On Fri, 25 Feb 2005, Craig Tierney wrote:

>>   why are you going diskless?
>> IDE hard drives cost very little, and you can still do your network
>> install.
>> Pick your favourite toolkit, Rocks, Oscar, Warewulf and away you go.
>>
>
> IDE drives fail, they use power, you waste time cloning, and
> depending on the toolkit you use you will run into problems
> with image consistency.
>
> I have run large systems of both kinds.  The last system was
> diskless and I don't see myself going back.  I like changing
> one file in one place and having the changes show up immediately.
> I like installing a packing once, and having it show up immediately,
> so I don't have to reclone or take the node offline to update
> the image.

I think the term "diskless" is sometimes the problem when discussing centrally 
installed and managed systems.  Lots of "diskless" cluster have GB and GB of 
local disks, only they are used for swap and temp I/O, not for the OS.

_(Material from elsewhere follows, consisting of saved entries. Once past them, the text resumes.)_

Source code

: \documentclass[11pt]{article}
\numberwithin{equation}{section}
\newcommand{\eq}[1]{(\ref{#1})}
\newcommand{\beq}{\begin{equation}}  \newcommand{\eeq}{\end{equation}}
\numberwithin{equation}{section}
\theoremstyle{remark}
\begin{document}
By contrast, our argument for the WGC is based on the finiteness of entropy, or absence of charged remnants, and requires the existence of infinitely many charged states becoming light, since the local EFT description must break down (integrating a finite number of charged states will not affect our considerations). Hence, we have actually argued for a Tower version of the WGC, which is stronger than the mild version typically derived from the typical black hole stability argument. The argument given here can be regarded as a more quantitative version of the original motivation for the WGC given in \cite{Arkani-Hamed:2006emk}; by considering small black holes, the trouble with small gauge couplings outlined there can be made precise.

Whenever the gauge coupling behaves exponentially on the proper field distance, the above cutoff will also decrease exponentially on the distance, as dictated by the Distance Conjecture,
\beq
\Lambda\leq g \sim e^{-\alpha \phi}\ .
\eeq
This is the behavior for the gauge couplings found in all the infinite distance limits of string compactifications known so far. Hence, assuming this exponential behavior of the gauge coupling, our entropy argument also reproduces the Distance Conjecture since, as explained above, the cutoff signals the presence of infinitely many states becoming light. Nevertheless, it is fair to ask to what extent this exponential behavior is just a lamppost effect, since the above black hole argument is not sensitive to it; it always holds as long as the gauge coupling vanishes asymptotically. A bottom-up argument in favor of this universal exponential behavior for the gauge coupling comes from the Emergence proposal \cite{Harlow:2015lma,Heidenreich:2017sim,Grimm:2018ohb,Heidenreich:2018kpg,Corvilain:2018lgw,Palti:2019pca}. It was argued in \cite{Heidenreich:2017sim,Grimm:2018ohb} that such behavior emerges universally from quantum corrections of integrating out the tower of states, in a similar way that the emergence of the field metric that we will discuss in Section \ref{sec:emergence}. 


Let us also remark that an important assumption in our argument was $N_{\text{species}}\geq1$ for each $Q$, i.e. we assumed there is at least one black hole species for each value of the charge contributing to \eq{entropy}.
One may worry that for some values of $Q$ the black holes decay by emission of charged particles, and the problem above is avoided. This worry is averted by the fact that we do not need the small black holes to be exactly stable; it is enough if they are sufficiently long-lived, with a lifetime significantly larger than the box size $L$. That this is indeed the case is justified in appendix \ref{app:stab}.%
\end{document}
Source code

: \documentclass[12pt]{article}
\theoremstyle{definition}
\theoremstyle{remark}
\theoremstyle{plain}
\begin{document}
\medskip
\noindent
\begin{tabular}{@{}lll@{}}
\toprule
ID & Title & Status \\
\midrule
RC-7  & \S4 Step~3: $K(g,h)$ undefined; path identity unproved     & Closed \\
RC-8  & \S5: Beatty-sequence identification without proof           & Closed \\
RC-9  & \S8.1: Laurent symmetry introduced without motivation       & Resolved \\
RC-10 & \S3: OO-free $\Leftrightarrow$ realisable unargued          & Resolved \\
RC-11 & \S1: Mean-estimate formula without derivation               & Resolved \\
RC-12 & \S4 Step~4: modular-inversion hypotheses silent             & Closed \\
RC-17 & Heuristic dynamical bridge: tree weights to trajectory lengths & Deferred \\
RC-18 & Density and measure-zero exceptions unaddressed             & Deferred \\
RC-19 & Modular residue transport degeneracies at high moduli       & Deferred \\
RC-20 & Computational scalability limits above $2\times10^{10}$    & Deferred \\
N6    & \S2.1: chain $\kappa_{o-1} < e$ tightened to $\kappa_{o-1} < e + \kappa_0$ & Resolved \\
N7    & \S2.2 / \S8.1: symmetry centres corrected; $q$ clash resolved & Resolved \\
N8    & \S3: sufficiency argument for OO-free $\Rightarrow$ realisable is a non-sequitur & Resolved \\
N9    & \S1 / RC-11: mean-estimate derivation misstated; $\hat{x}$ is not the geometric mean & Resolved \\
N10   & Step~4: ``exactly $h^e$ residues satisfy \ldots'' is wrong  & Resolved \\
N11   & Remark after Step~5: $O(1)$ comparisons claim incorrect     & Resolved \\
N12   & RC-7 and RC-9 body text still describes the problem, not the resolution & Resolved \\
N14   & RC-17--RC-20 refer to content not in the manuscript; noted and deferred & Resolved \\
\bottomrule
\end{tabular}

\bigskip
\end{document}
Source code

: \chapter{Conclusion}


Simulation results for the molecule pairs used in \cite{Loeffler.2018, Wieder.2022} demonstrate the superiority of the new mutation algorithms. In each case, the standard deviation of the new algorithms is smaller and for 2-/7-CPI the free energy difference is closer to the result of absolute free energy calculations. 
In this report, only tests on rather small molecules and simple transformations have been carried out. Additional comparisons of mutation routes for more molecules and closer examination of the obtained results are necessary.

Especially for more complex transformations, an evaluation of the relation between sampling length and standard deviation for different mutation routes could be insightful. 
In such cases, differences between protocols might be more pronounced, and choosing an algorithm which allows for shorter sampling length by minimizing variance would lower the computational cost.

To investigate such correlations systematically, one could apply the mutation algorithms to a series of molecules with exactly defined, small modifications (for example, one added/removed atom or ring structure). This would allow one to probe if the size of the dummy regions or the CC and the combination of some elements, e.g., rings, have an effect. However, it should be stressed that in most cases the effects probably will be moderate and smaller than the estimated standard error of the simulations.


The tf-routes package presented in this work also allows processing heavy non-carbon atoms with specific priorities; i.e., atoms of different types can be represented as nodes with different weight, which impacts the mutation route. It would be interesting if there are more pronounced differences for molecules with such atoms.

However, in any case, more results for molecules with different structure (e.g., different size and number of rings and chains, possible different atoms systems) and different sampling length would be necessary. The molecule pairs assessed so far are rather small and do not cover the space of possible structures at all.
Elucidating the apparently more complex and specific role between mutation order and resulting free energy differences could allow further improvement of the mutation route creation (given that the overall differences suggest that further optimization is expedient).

In 2000 I switched from locally installed system images (using the very good - 
even back then - system-imager) to using either nfsroot or warewulf style 
diskless systems, but have retained the local disk for scratch I/O.  While I 
can understand debating over the merits of nfsroot vs RAM-disk root, I fail to 
see many useful arguments for maintaining a local OS install.  However, that 
doesn't mean that local disks are bad.  It all depends upon the application, 
of course, but in many cases its hard to beat the local disk for temporary 
I/O, especially if you don't have gobs and gobs of RAM to spare.  Also PVFS is 
sufficiently mature that you can easily combine all of the (very cheap) local 
disks into a large parallel filesystem.  Using nfsroot you can switch from one 
"system image" (really just an nfsroot file tree) to another one with a simple 
reboot. You have all of the advantadges of central configuration and control 
combined with the convenience and speed of local I/O and local swap.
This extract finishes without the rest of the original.